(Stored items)
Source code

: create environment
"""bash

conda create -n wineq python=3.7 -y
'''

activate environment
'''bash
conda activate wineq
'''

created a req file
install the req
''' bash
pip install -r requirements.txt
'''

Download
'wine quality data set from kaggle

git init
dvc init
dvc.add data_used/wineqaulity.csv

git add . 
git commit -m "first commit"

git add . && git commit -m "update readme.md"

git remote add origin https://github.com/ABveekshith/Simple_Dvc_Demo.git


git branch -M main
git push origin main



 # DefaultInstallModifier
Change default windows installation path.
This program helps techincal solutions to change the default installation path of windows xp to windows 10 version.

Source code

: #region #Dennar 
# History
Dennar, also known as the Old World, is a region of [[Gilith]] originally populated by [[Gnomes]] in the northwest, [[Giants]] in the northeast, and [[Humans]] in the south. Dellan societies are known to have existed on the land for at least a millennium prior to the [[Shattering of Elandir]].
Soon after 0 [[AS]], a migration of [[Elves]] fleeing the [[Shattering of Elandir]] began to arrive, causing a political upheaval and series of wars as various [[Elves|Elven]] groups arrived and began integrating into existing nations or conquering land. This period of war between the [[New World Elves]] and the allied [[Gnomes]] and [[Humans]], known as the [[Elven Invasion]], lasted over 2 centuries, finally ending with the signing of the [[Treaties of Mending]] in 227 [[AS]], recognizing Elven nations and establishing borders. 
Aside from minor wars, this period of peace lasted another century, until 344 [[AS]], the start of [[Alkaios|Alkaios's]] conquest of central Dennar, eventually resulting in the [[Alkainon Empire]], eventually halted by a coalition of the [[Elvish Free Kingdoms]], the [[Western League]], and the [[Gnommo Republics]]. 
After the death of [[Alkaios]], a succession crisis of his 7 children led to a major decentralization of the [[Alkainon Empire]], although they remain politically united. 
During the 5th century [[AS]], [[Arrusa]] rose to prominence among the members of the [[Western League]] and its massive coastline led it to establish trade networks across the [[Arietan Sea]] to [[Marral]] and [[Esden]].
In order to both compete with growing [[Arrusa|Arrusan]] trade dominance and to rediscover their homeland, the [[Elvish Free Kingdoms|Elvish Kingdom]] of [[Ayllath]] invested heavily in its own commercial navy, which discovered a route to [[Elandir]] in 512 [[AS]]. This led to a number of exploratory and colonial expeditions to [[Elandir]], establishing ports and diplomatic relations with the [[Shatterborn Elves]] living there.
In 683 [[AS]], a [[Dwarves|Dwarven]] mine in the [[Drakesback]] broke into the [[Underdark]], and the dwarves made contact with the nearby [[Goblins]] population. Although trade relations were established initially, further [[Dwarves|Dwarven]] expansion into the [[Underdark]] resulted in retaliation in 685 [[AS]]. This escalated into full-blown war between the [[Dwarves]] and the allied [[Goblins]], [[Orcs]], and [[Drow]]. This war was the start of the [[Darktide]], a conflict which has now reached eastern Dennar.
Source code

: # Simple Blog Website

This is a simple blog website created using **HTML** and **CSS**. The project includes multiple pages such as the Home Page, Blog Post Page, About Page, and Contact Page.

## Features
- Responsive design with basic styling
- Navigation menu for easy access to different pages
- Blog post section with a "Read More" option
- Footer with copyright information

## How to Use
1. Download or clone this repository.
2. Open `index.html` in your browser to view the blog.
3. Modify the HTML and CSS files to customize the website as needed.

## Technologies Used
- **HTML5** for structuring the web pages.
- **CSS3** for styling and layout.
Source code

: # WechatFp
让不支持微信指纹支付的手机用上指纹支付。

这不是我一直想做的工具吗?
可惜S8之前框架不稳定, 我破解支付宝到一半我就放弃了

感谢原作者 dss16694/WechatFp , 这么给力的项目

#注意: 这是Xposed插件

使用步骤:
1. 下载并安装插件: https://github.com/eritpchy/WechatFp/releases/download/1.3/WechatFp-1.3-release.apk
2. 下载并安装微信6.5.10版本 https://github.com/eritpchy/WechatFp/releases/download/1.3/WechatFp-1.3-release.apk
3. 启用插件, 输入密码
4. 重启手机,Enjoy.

> [WORK TO BE COMPLETED] The lines above from the one containing "Aside from minor" through the one containing "During the 5th" are to be set down exactly, and no others.

> [WRITTEN SOLUTION]
Aside from minor wars, this period of peace lasted another century, until 344 [[AS]], the start of [[Alkaios|Alkaios's]] conquest of central Dennar, eventually resulting in the [[Alkainon Empire]], eventually halted by a coalition of the [[Elvish Free Kingdoms]], the [[Western League]], and the [[Gnommo Republics]]. 
After the death of [[Alkaios]], a succession crisis of his 7 children led to a major decentralization of the [[Alkainon Empire]], although they remain politically united. 
During the 5th century [[AS]], [[Arrusa]] rose to prominence among the members of the [[Western League]] and its massive coastline led it to establish trade networks across the [[Arietan Sea]] to [[Marral]] and [[Esden]].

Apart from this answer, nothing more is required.